- Required work -
Without including any images, please transcribe all the lines below exactly.

- Entries supplied -
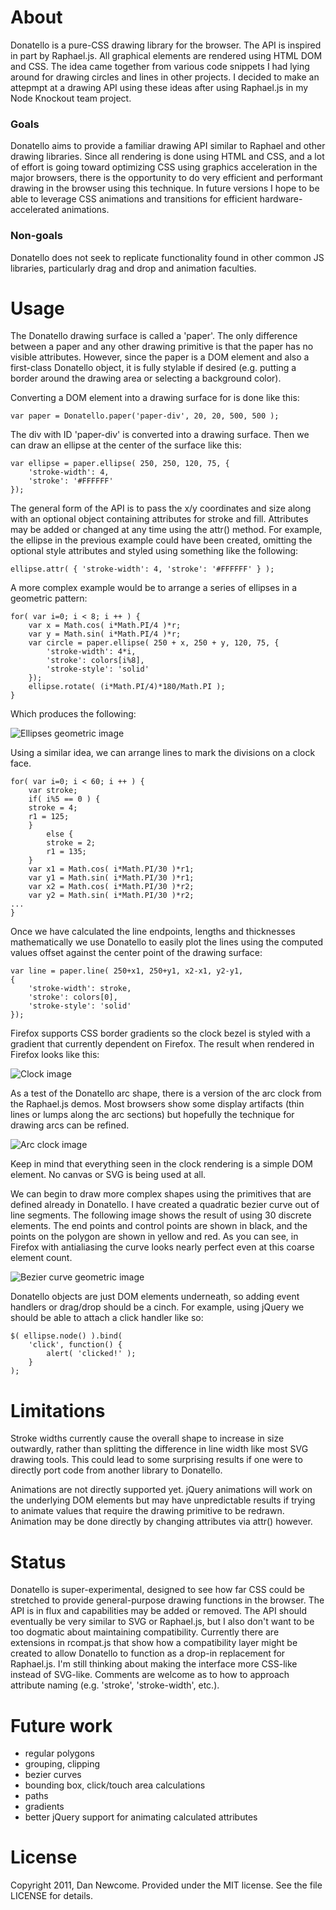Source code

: # About

Donatello is a pure-CSS drawing library for the browser. The API
is inspired in part by Raphael.js. All graphical elements are rendered 
using HTML DOM and CSS. The idea came together from various code snippets
I had lying around for drawing circles and lines in other projects. I 
decided to make an attepmpt at a drawing API using these ideas after 
using Raphael.js in my Node Knockout team project.

### Goals

Donatello aims to provide a familiar drawing API similar to Raphael and other drawing
libraries. Since all rendering is done using HTML and CSS, and a lot
of effort is going toward optimizing CSS using graphics acceleration
in the major browsers, there is the opportunity to do very efficient
and performant drawing in the browser using this technique. In future
versions I hope to be able to leverage CSS animations and transitions 
for efficient hardware-accelerated animations.

### Non-goals

Donatello does not seek to replicate functionality found in other
common JS libraries, particularly drag and drop and animation 
faculties.

# Usage

The Donatello drawing surface is called a 'paper'. The only difference between a 
paper and any other drawing primitive is that the paper has no visible attributes.
However, since the paper is a DOM element and also a first-class Donatello object,
it is fully stylable if desired (e.g. putting a border around the drawing area or 
selecting a background color).

Converting a DOM element into a drawing surface for is done like this:

    var paper = Donatello.paper('paper-div', 20, 20, 500, 500 );

The div with ID 'paper-div' is converted into a drawing surface. Then we can draw an ellipse
at the center of the surface like this:

    var ellipse = paper.ellipse( 250, 250, 120, 75, { 
        'stroke-width': 4,
        'stroke': '#FFFFFF'
	});

The general form of the API is to pass the x/y coordinates and size along with an optional 
object containing attributes for stroke and fill. Attributes may be added or changed at
any time using the attr() method. For example, the ellipse in the previous example could
have been created, omitting the optional style attributes and styled using something like 
the following:

    ellipse.attr( { 'stroke-width': 4, 'stroke': '#FFFFFF' } );

A more complex example would be to arrange a series of ellipses in a geometric pattern:

    for( var i=0; i < 8; i ++ ) {
        var x = Math.cos( i*Math.PI/4 )*r;
        var y = Math.sin( i*Math.PI/4 )*r;
        var circle = paper.ellipse( 250 + x, 250 + y, 120, 75, { 
            'stroke-width': 4*i,
            'stroke': colors[i%8],
            'stroke-style': 'solid'
        });
        ellipse.rotate( (i*Math.PI/4)*180/Math.PI );
    }

Which produces the following:

![Ellipses geometric image](https://github.com/dnewcome/Donatello/raw/master/samples/ellipses.png)

Using a similar idea, we can arrange lines to mark the divisions on a clock face. 

    for( var i=0; i < 60; i ++ ) {
        var stroke;
        if( i%5 == 0 ) {
        stroke = 4;
        r1 = 125;
        }
            else {
            stroke = 2;
            r1 = 135;
        }
        var x1 = Math.cos( i*Math.PI/30 )*r1;
        var y1 = Math.sin( i*Math.PI/30 )*r1;
        var x2 = Math.cos( i*Math.PI/30 )*r2;
        var y2 = Math.sin( i*Math.PI/30 )*r2;
	...
    }

Once we have calculated the line endpoints, lengths and thicknesses mathematically we
use Donatello to easily plot the lines using the computed values offset against the 
center point of the drawing surface:

    var line = paper.line( 250+x1, 250+y1, x2-x1, y2-y1,
    { 
        'stroke-width': stroke,
        'stroke': colors[0],
        'stroke-style': 'solid'
    });

Firefox
supports CSS border gradients so the clock bezel is styled with a
gradient that currently dependent on Firefox. The result when rendered in Firefox
looks like this:

![Clock image](https://github.com/dnewcome/Donatello/raw/master/samples/clock.png)

As a test of the Donatello arc shape, there is a version of the arc clock from the Raphael.js
demos. Most browsers show some display artifacts (thin lines or lumps along the arc sections)
but hopefully the technique for drawing arcs can be refined.

![Arc clock image](https://github.com/dnewcome/Donatello/raw/master/samples/arc-clock.png)

Keep in mind that everything seen in the clock rendering is a simple DOM element. No canvas
or SVG is being used at all.

We can begin to draw more complex shapes using the primitives that are defined already in 
Donatello. I have created a quadratic bezier curve out of line segments. The following image
shows the result of using 30 discrete elements. The end points and control
points are shown in black, and the points on the polygon are shown in yellow and red. As 
you can see, in Firefox with antialiasing the curve looks nearly perfect 
even at this coarse element count. 

![Bezier curve geometric image](https://github.com/dnewcome/Donatello/raw/master/samples/bezier.png)

Donatello objects are just DOM elements underneath, so adding event handlers 
or drag/drop should be a cinch. For example, using jQuery we should be able to 
attach a click handler like so:

    $( ellipse.node() ).bind( 
        'click', function() { 
            alert( 'clicked!' ); 
        }
    );

# Limitations

Stroke widths currently cause the overall shape to
increase in size outwardly, rather than splitting the difference in line width like most SVG drawing tools. This could
lead to some surprising results if one were to directly port code from another library to Donatello.

Animations are not directly supported yet. jQuery animations will work on the underlying DOM elements but
may have unpredictable results if trying to animate values that require the drawing primitive to be
redrawn. Animation may be done directly by changing attributes via attr() however.

# Status

Donatello is super-experimental, designed to see how far CSS could be stretched to provide
general-purpose drawing functions in the browser. The API is in flux and capabilities may be added or 
removed. The API should eventually be very similar to SVG or Raphael.js, but I also don't
want to be too dogmatic about maintaining compatibility. Currently there are extensions in
rcompat.js that show how a compatibility layer might be created to allow Donatello to function
as a drop-in replacement for Raphael.js. 
I'm still thinking about making the interface more CSS-like instead of SVG-like. Comments are
welcome as to how to approach attribute naming (e.g. 'stroke', 'stroke-width', etc.).

# Future work

- regular polygons
- grouping, clipping
- bezier curves
- bounding box, click/touch area calculations
- paths
- gradients
- better jQuery support for animating calculated attributes

# License

Copyright 2011, Dan Newcome. Provided under the MIT license. See the file LICENSE for details.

- Reply -
Source code

: # About

Donatello is a pure-CSS drawing library for the browser. The API
is inspired in part by Raphael.js. All graphical elements are rendered 
using HTML DOM and CSS. The idea came together from various code snippets
I had lying around for drawing circles and lines in other projects. I 
decided to make an attepmpt at a drawing API using these ideas after 
using Raphael.js in my Node Knockout team project.

### Goals

Donatello aims to provide a familiar drawing API similar to Raphael and other drawing
libraries. Since all rendering is done using HTML and CSS, and a lot
of effort is going toward optimizing CSS using graphics acceleration
in the major browsers, there is the opportunity to do very efficient
and performant drawing in the browser using this technique. In future
versions I hope to be able to leverage CSS animations and transitions 
for efficient hardware-accelerated animations.

### Non-goals

Donatello does not seek to replicate functionality found in other
common JS libraries, particularly drag and drop and animation 
faculties.

# Usage

The Donatello drawing surface is called a 'paper'. The only difference between a 
paper and any other drawing primitive is that the paper has no visible attributes.
However, since the paper is a DOM element and also a first-class Donatello object,
it is fully stylable if desired (e.g. putting a border around the drawing area or 
selecting a background color).

Converting a DOM element into a drawing surface for is done like this:

    var paper = Donatello.paper('paper-div', 20, 20, 500, 500 );

The div with ID 'paper-div' is converted into a drawing surface. Then we can draw an ellipse
at the center of the surface like this:

    var ellipse = paper.ellipse( 250, 250, 120, 75, { 
        'stroke-width': 4,
        'stroke': '#FFFFFF'
	});

The general form of the API is to pass the x/y coordinates and size along with an optional 
object containing attributes for stroke and fill. Attributes may be added or changed at
any time using the attr() method. For example, the ellipse in the previous example could
have been created, omitting the optional style attributes and styled using something like 
the following:

    ellipse.attr( { 'stroke-width': 4, 'stroke': '#FFFFFF' } );

A more complex example would be to arrange a series of ellipses in a geometric pattern:

    for( var i=0; i < 8; i ++ ) {
        var x = Math.cos( i*Math.PI/4 )*r;
        var y = Math.sin( i*Math.PI/4 )*r;
        var circle = paper.ellipse( 250 + x, 250 + y, 120, 75, { 
            'stroke-width': 4*i,
            'stroke': colors[i%8],
            'stroke-style': 'solid'
        });
        ellipse.rotate( (i*Math.PI/4)*180/Math.PI );
    }

Which produces the following:

![Ellipses geometric image](https://github.com/dnewcome/Donatello/raw/master/samples/ellipses.png)

Using a similar idea, we can arrange lines to mark the divisions on a clock face. 

    for( var i=0; i < 60; i ++ ) {
        var stroke;
        if( i%5 == 0 ) {
        stroke = 4;
        r1 = 125;
        }
            else {
            stroke = 2;
            r1 = 135;
        }
        var x1 = Math.cos( i*Math.PI/30 )*r1;
        var y1 = Math.sin( i*Math.PI/30 )*r1;
        var x2 = Math.cos( i*Math.PI/30 )*r2;
        var y2 = Math.sin( i*Math.PI/30 )*r2;
	...
    }

Once we have calculated the line endpoints, lengths and thicknesses mathematically we
use Donatello to easily plot the lines using the computed values offset against the 
center point of the drawing surface:

    var line = paper.line( 250+x1, 250+y1, x2-x1, y2-y1,
    { 
        'stroke-width': stroke,
        'stroke': colors[0],
        'stroke-style': 'solid'
    });

Firefox
supports CSS border gradients so the clock bezel is styled with a
gradient that currently dependent on Firefox. The result when rendered in Firefox
looks like this:

![Clock image](https://github.com/dnewcome/Donatello/raw/master/samples/clock.png)

As a test of the Donatello arc shape, there is a version of the arc clock from the Raphael.js
demos. Most browsers show some display artifacts (thin lines or lumps along the arc sections)
but hopefully the technique for drawing arcs can be refined.

![Arc clock image](https://github.com/dnewcome/Donatello/raw/master/samples/arc-clock.png)

Keep in mind that everything seen in the clock rendering is a simple DOM element. No canvas
or SVG is being used at all.

We can begin to draw more complex shapes using the primitives that are defined already in 
Donatello. I have created a quadratic bezier curve out of line segments. The following image
shows the result of using 30 discrete elements. The end points and control
points are shown in black, and the points on the polygon are shown in yellow and red. As 
you can see, in Firefox with antialiasing the curve looks nearly perfect 
even at this coarse element count. 

![Bezier curve geometric image](https://github.com/dnewcome/Donatello/raw/master/samples/bezier.png)

Donatello objects are just DOM elements underneath, so adding event handlers 
or drag/drop should be a cinch. For example, using jQuery we should be able to 
attach a click handler like so:

    $( ellipse.node() ).bind( 
        'click', function() { 
            alert( 'clicked!' ); 
        }
    );

# Limitations

Stroke widths currently cause the overall shape to
increase in size outwardly, rather than splitting the difference in line width like most SVG drawing tools. This could
lead to some surprising results if one were to directly port code from another library to Donatello.

Animations are not directly supported yet. jQuery animations will work on the underlying DOM elements but
may have unpredictable results if trying to animate values that require the drawing primitive to be
redrawn. Animation may be done directly by changing attributes via attr() however.

# Status

Donatello is super-experimental, designed to see how far CSS could be stretched to provide
general-purpose drawing functions in the browser. The API is in flux and capabilities may be added or 
removed. The API should eventually be very similar to SVG or Raphael.js, but I also don't
want to be too dogmatic about maintaining compatibility. Currently there are extensions in
rcompat.js that show how a compatibility layer might be created to allow Donatello to function
as a drop-in replacement for Raphael.js. 
I'm still thinking about making the interface more CSS-like instead of SVG-like. Comments are
welcome as to how to approach attribute naming (e.g. 'stroke', 'stroke-width', etc.).

# Future work

- regular polygons
- grouping, clipping
- bezier curves
- bounding box, click/touch area calculations
- paths
- gradients
- better jQuery support for animating calculated attributes

# License

Copyright 2011, Dan Newcome. Provided under the MIT license. See the file LICENSE for details.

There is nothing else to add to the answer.